DOJ indicts John Bolton over classified files
Continuing the trend of going after his political enemies, Trump prosecutes his former national security adviser
What happened
Federal prosecutors in Maryland Thursday charged John Bolton, the longtime Republican national security official who worked for and then became a critic of President Donald Trump, with mishandling classified information. The 18-count indictment alleges that Bolton emailed more than 1,000 pages of “diary-like entries” to his wife and daughter while working as Trump’s national security adviser in 2018 and 2019.
Who said what
The prosecution of Bolton, the third Trump “adversary” charged in the last month, will “unfold against the backdrop of concerns that the Justice Department is pursuing the president’s political enemies while at the same time sparing his allies from scrutiny,” The Associated Press said. But this indictment is “significantly more detailed in its allegations than earlier cases against former FBI Director James Comey and New York Attorney General Letitia James.”

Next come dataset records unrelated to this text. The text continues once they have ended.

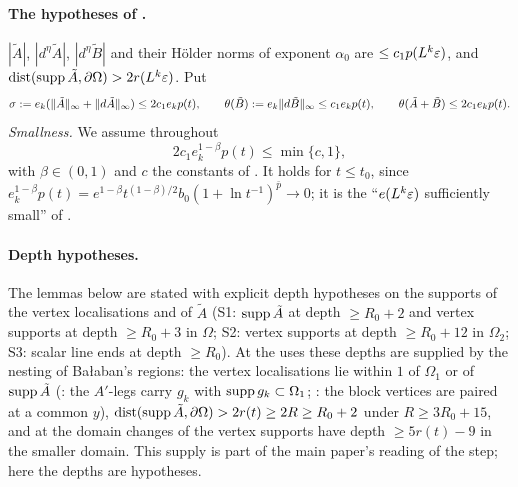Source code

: \paragraph{The hypotheses of \cite[p.~412]{Ba3}.} $|\tilde A|$, $|d^\eta\tilde A|$, $|d^\eta\tilde B|$ and their H\"older norms of exponent $\alpha_0$ are $\le c_1p(L^k\eps)$, and $\dist(\supp\tilde A,\partial\Omega)>2r(L^k\eps)$. Put
\[
\sigma\defeq e_k(\norm{\tilde A}_\infty+\norm{d\tilde A}_\infty)\le2c_1e_kp(t),\qquad \theta(\tilde B)\defeq e_k\norm{d\tilde B}_\infty\le c_1e_kp(t),\qquad\theta(\tilde A+\tilde B)\le2c_1e_kp(t).
\]
\emph{Smallness.} We assume throughout
\begin{equation}\label{sup1:eq:E}
2c_1e_k^{1-\beta}p(t)\le\min\{c,1\},\tag{E}
\end{equation}
with $\beta\in(0,1)$ and $c$ the constants of \cite[(2.23)]{Ba1}. It holds for $t\le t_0$, since $e_k^{1-\beta}p(t)=e^{1-\beta}t^{(1-\beta)/2}b_0(1+\ln t^{-1})^{\bar p}\to0$; it is the ``$e(L^k\eps)$ sufficiently small'' of \cite[Prop.~2.1]{Ba1}.

\paragraph{Depth hypotheses.} The lemmas below are stated with explicit depth hypotheses on the supports of the vertex localisations and of $\tilde A$ (S1: $\supp\tilde A$ at depth $\ge R_0+2$ and vertex supports at depth $\ge R_0+3$ in $\Omega$; S2: vertex supports at depth $\ge R_0+12$ in $\Omega_2$; S3: scalar line ends at depth $\ge R_0$). At the uses these depths are supplied by the nesting of Ba{\l}aban's regions: the vertex localisations lie within $1$ of $\Omega_1$ or of $\supp\tilde A$ (\cite[p.~412]{Ba3}: the $A'$-legs carry $g_k$ with $\supp g_k\subset\Omega_1$; \cite[p.~414]{Ba3}: the block vertices \cite[(1.13)--(1.15)]{Ba3} are paired at a common $y$), $\dist(\supp\tilde A,\partial\Omega)>2r(t)\ge2R\ge R_0+2$ under $R\ge3R_0+15$, and at the domain changes of \cite[pp.~579--580]{Ba2} the vertex supports have depth $\ge5r(t)-9$ in the smaller domain. This supply is part of the main paper's reading of the step; here the depths are hypotheses.

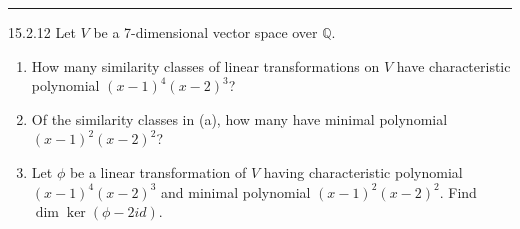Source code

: \documentclass[a4paper, 12pt]{article}
\begin{document}
\noindent\rule{7in}{2.8pt}
\begin{problem}{15.2.12}
Let \(V\) be a 7-dimensional vector space over \(\mathbb{Q}\).
\begin{enumerate}[(1)]
\item How many similarity classes of linear transformations on \(V\) have characteristic polynomial \((x-1)^4(x-2)^3\)?
\item Of the similarity classes in (a), how many have minimal polynomial \((x-1)^2(x-2)^2\)?
\item Let \(\phi\) be a linear transformation of \(V\) having characteristic polynomial \((x-1)^4(x-2)^3\) and minimal polynomial 
\((x-1)^2(x-2)^2\). Find \(\dim \ker (\phi-2id)\). 
\end{enumerate}
\end{problem}
\end{document}
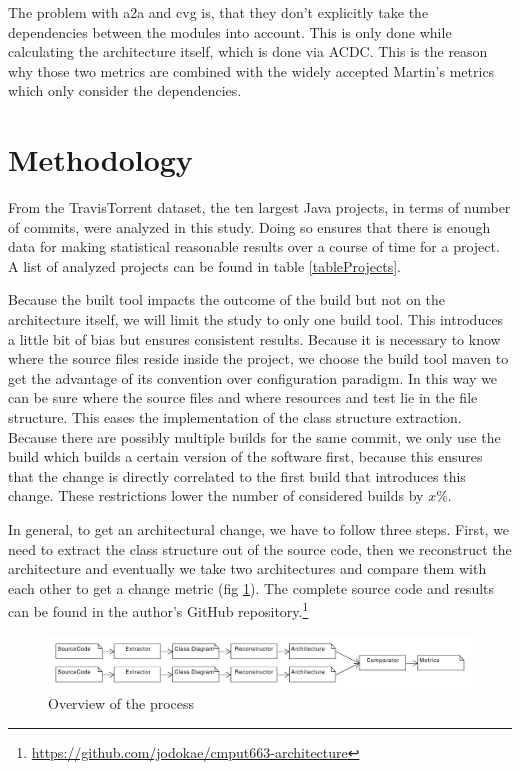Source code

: \documentclass[conference]{IEEEtran}
\begin{document}
The problem with a2a and cvg is, that they don't explicitly take the dependencies between the modules into account. This is only done while calculating the architecture itself, which is done via ACDC. This is the reason why those two metrics are combined with the widely accepted Martin's metrics which only consider the dependencies.

\section{Methodology}

From the TravisTorrent dataset, the ten largest Java projects, in terms of number of commits, were analyzed in this study. Doing so ensures that there is enough data for making statistical reasonable results over a course of time for a project. A list of analyzed projects can be found in table \ref{tableProjects}.

Because the built tool impacts the outcome of the build but not on the architecture itself, we will limit the study to only one build tool. This introduces a little bit of bias but ensures consistent results. Because it is necessary to know where the source files reside inside the project, we choose the build tool maven to get the advantage of its convention over configuration paradigm. In this way we can be sure where the source files and where resources and test lie in the file structure. This eases the implementation of the class structure extraction. 
Because there are possibly multiple builds for the same commit, we only use the build which builds a certain version of the software first, because this ensures that the change is directly correlated to the first build that introduces this change. These restrictions lower the number of considered builds by $x\%$. 

In general, to get an architectural change, we have to follow three steps. First, we need to extract the class structure out of the source code, then we reconstruct the architecture and eventually we take two architectures and compare them with each other to get a change metric (fig \ref{overview}). The complete source code and results can be found in the author's GitHub repository.\footnote{\url{https://github.com/jodokae/cmput663-architecture}}

\begin{figure}
	\centering
	\includegraphics[width=7in]{assets/overview.pdf}
	\caption{Overview of the process}
	\label{overview}
\end{figure}
\end{document}

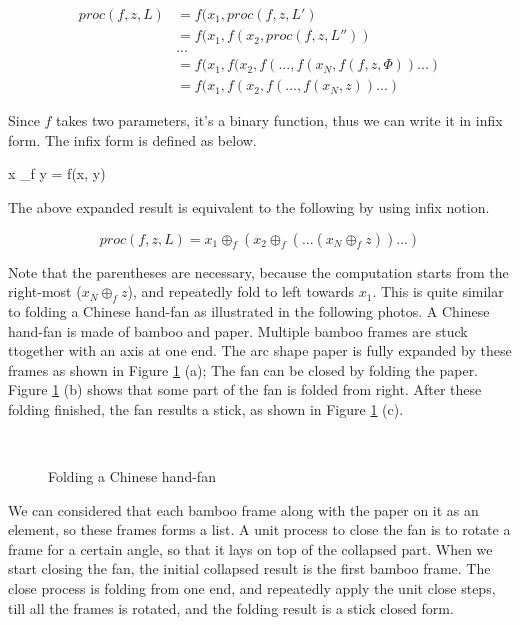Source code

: \documentclass{article}
\begin{document}
\[
\begin{array}{rl}
proc(f, z, L) & = f(x_1, proc(f, z, L') \\
        & = f(x_1, f(x_2, proc(f, z, L'')) \\
        & ... \\
        & = f(x_1, f(x_2, f(..., f(x_N, f(f, z, \Phi))...) \\
        & = f(x_1, f(x_2, f(..., f(x_N, z))...)
\end{array}
\]

Since $f$ takes two parameters, it's a binary function, thus we can write it in infix form. The infix
form is defined as below.

\be
x \oplus_f y = f(x, y)
\ee

The above expanded result is equivalent to the following by using infix notion.

\[
proc(f, z, L) = x_1 \oplus_f (x_2 \oplus_f (... (x_N \oplus_f z))...)
\]

Note that the parentheses are necessary, because the computation starts from the right-most ($x_N \oplus_f z$),
and repeatedly fold to left towards $x_1$. This is quite similar to folding a Chinese hand-fan as illustrated
in the following photos. A Chinese hand-fan is made of bamboo and paper. Multiple bamboo frames are stuck
ttogether with an axis at one end. The arc shape paper is fully expanded by these frames as shown in Figure 
\ref{fig:fold-fan} (a);
The fan can be closed by folding the paper. Figure \ref{fig:fold-fan} (b) shows that some part of the fan
is folded from right. After these folding finished, the fan results a stick, as shown in Figure \ref{fig:fold-fan} (c).

\begin{figure}[htbp]
    \centering
     \\
    \caption{Folding a Chinese hand-fan} \label{fig:fold-fan}
\end{figure}

We can considered that each bamboo frame along with the paper on it as an element, so these frames forms a
list. A unit process to close the fan is to rotate a frame for a certain angle, so that it lays on top
of the collapsed part. When we start closing the fan, the initial collapsed result is the first bamboo frame.
The close process is folding from one end, and repeatedly apply the unit close steps, till all the frames
is rotated, and the folding result is a stick closed form.
\end{document}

Bolton “insists on his innocence,” The Washington Post said in an editorial. But “even if the case was as strong as the 26-page indictment suggests,” Trump’s conduct “inevitably casts a cloud over the charges.” There is “little doubt that the underlying motivation for this prosecution is retribution,” The Wall Street Journal said in an editorial. If Bolton had “praised” Trump, “it’s safe to say he wouldn’t have been indicted.”
What next?
Bolton was expected to make an initial court appearance today. Meanwhile, Trump’s “unprecedented effort to pressure the Justice Department into prosecuting his perceived enemies” continues apace, the Post said, with prosecutors “pursuing investigations into a sitting U.S. senator, former top leaders of the FBI and CIA and the Georgia prosecutor who charged Trump in a massive 2020 election conspiracy case.”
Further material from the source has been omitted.